THE PROBLEM: The listing below contains a span that opens with the line containing "his & 1\\ \hline" and closes with the line containing "mind & 2\\ \hline". Return that span exactly.

DATASET:
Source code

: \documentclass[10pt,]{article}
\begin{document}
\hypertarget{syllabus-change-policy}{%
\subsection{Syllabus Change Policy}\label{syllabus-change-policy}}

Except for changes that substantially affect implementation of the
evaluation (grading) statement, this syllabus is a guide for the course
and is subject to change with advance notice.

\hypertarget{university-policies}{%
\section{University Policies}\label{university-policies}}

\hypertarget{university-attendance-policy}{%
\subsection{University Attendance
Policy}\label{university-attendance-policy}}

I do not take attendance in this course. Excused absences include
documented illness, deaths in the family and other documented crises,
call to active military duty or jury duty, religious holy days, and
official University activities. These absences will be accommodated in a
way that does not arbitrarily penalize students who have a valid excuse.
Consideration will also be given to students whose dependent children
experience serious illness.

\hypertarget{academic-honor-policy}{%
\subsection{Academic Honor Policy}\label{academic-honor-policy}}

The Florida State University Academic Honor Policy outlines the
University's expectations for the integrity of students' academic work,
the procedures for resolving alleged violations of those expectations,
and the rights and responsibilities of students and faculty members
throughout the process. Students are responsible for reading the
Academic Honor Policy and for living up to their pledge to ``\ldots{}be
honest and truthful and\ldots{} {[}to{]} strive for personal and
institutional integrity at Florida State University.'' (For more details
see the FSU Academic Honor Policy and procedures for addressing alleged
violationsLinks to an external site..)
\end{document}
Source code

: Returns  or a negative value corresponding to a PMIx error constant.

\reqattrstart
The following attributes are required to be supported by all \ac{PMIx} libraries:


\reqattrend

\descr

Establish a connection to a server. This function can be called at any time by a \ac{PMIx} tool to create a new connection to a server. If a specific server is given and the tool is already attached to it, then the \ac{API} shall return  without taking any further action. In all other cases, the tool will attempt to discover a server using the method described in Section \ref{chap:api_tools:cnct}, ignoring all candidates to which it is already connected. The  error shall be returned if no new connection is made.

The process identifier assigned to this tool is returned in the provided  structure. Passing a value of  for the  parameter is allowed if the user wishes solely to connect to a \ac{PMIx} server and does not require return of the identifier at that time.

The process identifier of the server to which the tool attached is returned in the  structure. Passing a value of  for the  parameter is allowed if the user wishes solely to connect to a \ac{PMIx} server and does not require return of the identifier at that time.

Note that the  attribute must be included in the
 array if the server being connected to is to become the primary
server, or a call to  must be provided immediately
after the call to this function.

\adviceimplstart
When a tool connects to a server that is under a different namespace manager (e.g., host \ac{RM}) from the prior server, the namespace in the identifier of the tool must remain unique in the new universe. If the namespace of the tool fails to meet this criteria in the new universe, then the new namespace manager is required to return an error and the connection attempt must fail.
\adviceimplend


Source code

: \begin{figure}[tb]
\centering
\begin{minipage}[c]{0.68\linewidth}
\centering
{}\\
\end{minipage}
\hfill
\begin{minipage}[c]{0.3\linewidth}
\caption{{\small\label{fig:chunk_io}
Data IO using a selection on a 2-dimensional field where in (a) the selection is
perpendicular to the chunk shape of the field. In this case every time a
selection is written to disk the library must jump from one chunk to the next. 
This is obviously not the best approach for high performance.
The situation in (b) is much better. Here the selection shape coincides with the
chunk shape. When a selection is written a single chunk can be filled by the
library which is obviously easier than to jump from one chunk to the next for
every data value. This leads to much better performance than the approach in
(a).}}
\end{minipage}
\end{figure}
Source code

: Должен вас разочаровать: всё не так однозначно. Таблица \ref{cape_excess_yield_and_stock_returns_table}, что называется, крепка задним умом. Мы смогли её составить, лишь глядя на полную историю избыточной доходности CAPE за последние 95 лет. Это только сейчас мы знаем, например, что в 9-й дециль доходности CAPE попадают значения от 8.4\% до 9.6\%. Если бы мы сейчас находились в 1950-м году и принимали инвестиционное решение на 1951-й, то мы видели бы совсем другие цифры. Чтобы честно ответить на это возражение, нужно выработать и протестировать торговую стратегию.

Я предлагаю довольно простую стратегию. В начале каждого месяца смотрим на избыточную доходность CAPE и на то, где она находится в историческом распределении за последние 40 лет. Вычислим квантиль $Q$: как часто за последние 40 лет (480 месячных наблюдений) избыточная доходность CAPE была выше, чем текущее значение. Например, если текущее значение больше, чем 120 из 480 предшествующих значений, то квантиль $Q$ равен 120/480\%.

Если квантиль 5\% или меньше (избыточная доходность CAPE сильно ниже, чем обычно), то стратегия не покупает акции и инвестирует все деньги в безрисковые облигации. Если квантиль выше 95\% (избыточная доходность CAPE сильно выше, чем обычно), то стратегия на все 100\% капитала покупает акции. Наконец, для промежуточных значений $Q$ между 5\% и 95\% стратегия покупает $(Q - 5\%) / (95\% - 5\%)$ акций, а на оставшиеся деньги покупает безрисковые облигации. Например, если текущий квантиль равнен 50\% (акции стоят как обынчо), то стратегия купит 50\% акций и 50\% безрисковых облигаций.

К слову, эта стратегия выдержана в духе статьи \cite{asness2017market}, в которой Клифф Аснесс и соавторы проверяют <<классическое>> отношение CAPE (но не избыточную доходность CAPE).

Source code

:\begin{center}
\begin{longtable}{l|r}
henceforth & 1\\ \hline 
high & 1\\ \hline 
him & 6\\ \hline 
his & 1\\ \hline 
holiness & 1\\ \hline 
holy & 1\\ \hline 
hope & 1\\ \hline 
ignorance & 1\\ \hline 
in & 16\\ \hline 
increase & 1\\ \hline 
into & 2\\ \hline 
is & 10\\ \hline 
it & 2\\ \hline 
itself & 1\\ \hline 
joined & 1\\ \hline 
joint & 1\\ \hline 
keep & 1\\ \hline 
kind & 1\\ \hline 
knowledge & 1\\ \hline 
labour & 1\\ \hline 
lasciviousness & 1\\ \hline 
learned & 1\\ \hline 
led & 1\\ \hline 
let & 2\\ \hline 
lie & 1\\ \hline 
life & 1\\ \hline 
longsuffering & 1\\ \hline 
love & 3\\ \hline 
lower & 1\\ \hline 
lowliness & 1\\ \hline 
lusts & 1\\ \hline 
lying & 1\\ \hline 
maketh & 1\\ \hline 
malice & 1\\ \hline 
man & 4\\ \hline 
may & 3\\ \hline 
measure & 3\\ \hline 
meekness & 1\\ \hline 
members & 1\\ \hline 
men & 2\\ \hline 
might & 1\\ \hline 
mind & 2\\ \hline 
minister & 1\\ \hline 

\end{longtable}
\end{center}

WORKED SOLUTION:
his & 1\\ \hline 
holiness & 1\\ \hline 
holy & 1\\ \hline 
hope & 1\\ \hline 
ignorance & 1\\ \hline 
in & 16\\ \hline 
increase & 1\\ \hline 
into & 2\\ \hline 
is & 10\\ \hline 
it & 2\\ \hline 
itself & 1\\ \hline 
joined & 1\\ \hline 
joint & 1\\ \hline 
keep & 1\\ \hline 
kind & 1\\ \hline 
knowledge & 1\\ \hline 
labour & 1\\ \hline 
lasciviousness & 1\\ \hline 
learned & 1\\ \hline 
led & 1\\ \hline 
let & 2\\ \hline 
lie & 1\\ \hline 
life & 1\\ \hline 
longsuffering & 1\\ \hline 
love & 3\\ \hline 
lower & 1\\ \hline 
lowliness & 1\\ \hline 
lusts & 1\\ \hline 
lying & 1\\ \hline 
maketh & 1\\ \hline 
malice & 1\\ \hline 
man & 4\\ \hline 
may & 3\\ \hline 
measure & 3\\ \hline 
meekness & 1\\ \hline 
members & 1\\ \hline 
men & 2\\ \hline 
might & 1\\ \hline 
mind & 2\\ \hline 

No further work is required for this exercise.